RG
Roberto Giacomelli
•Vivian is a werewolf, who fled the United States when she was just a child, now lives in Bucharest, Romania, where she has found refuge in a clan of her kind, led by the pack leader Gabriel. Vivian spends her days jogging and working in a chocolate shop, while she spends the night in the city's "in" clubs and hunting expeditions organized by Gabriel. The leader of the werewolves has a plan for her, wanting to make her his next companion, but when Vivian meets and falls in love with Aiden, a comic book artist on the run from his family, the girl's relationship with her people begins to become conflictual.
Let the fanatic viewer of werewolf films be warned: "Blood and Chocolate" is probably not the movie you are looking for! The blood mixed with the chocolate of the title is only an unfulfilled promise and the famous representatives of the little-exploited werewolf genre have little or nothing to do with this fashionable and faux arty operetta.

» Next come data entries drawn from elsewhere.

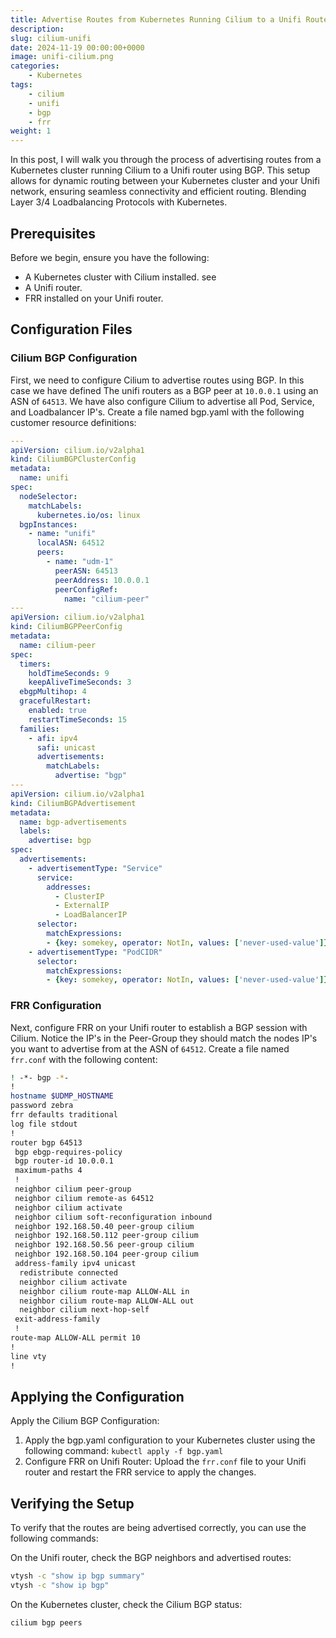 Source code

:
```yaml
---
title: Advertise Routes from Kubernetes Running Cilium to a Unifi Router over BGP
description: 
slug: cilium-unifi
date: 2024-11-19 00:00:00+0000
image: unifi-cilium.png
categories:
    - Kubernetes
tags:
    - cilium
    - unifi
    - bgp
    - frr
weight: 1      
---
```


In this post, I will walk you through the process of advertising routes from a Kubernetes cluster running Cilium to a Unifi router using BGP. This setup allows for dynamic routing between your Kubernetes cluster and your Unifi network, ensuring seamless connectivity and efficient routing. Blending Layer 3/4 Loadbalancing Protocols with Kubernetes.

## Prerequisites
Before we begin, ensure you have the following:
- A Kubernetes cluster with Cilium installed. see
- A Unifi router.
- FRR installed on your Unifi router. 

## Configuration Files
### Cilium BGP Configuration
First, we need to configure Cilium to advertise routes using BGP. In this case we have defined The unifi routers as a BGP peer at `10.0.0.1` using an ASN of `64513`. We have also configure Cilium to advertise all Pod, Service, and Loadbalancer IP's. Create a file named bgp.yaml with the following customer resource definitions:
``` yaml
---
apiVersion: cilium.io/v2alpha1
kind: CiliumBGPClusterConfig
metadata:
  name: unifi
spec:
  nodeSelector:
    matchLabels:
      kubernetes.io/os: linux
  bgpInstances:
    - name: "unifi"
      localASN: 64512
      peers:
        - name: "udm-1"
          peerASN: 64513
          peerAddress: 10.0.0.1
          peerConfigRef:
            name: "cilium-peer"
---
apiVersion: cilium.io/v2alpha1
kind: CiliumBGPPeerConfig
metadata:
  name: cilium-peer
spec:
  timers:
    holdTimeSeconds: 9
    keepAliveTimeSeconds: 3
  ebgpMultihop: 4
  gracefulRestart:
    enabled: true
    restartTimeSeconds: 15
  families:
    - afi: ipv4
      safi: unicast
      advertisements:
        matchLabels:
          advertise: "bgp"
---
apiVersion: cilium.io/v2alpha1
kind: CiliumBGPAdvertisement
metadata:
  name: bgp-advertisements
  labels:
    advertise: bgp
spec:
  advertisements:
    - advertisementType: "Service"
      service:
        addresses:
          - ClusterIP
          - ExternalIP
          - LoadBalancerIP    
      selector:
        matchExpressions:
        - {key: somekey, operator: NotIn, values: ['never-used-value']}
    - advertisementType: "PodCIDR"
      selector:
        matchExpressions:
        - {key: somekey, operator: NotIn, values: ['never-used-value']}
```

### FRR Configuration
Next, configure FRR on your Unifi router to establish a BGP session with Cilium. Notice the IP's in the Peer-Group they should match the nodes IP's you want to advertise from at the ASN of `64512`. Create a file named `frr.conf` with the following content:
``` bash
! -*- bgp -*-
!
hostname $UDMP_HOSTNAME
password zebra
frr defaults traditional
log file stdout
!
router bgp 64513
 bgp ebgp-requires-policy
 bgp router-id 10.0.0.1
 maximum-paths 4
 !
 neighbor cilium peer-group
 neighbor cilium remote-as 64512
 neighbor cilium activate
 neighbor cilium soft-reconfiguration inbound
 neighbor 192.168.50.40 peer-group cilium
 neighbor 192.168.50.112 peer-group cilium
 neighbor 192.168.50.56 peer-group cilium
 neighbor 192.168.50.104 peer-group cilium
 address-family ipv4 unicast
  redistribute connected
  neighbor cilium activate
  neighbor cilium route-map ALLOW-ALL in
  neighbor cilium route-map ALLOW-ALL out
  neighbor cilium next-hop-self
 exit-address-family
 !
route-map ALLOW-ALL permit 10
!
line vty
!
```

## Applying the Configuration
Apply the Cilium BGP Configuration: 
1. Apply the bgp.yaml configuration to your Kubernetes cluster using the following command:
```kubectl apply -f bgp.yaml```
2. Configure FRR on Unifi Router: Upload the `frr.conf` file to your Unifi router and restart the FRR service to apply the changes.

## Verifying the Setup
To verify that the routes are being advertised correctly, you can use the following commands:

On the Unifi router, check the BGP neighbors and advertised routes:
```bash
vtysh -c "show ip bgp summary"
vtysh -c "show ip bgp"
```
On the Kubernetes cluster, check the Cilium BGP status:
``` bash
cilium bgp peers
```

In fact, talking about horror for "Blood and Chocolate" is perhaps incorrect because it deals with a love story for teens in which blood, violence, horror, and in a certain sense werewolves are completely excluded.
"Blood and Chocolate" is the typical fake horror that could be calmly broadcast by national TVs within the afternoon slot for kids, it is a film thought addressing with great probability a young and especially female audience, given the predominant importance given to the romantic aspects of the story.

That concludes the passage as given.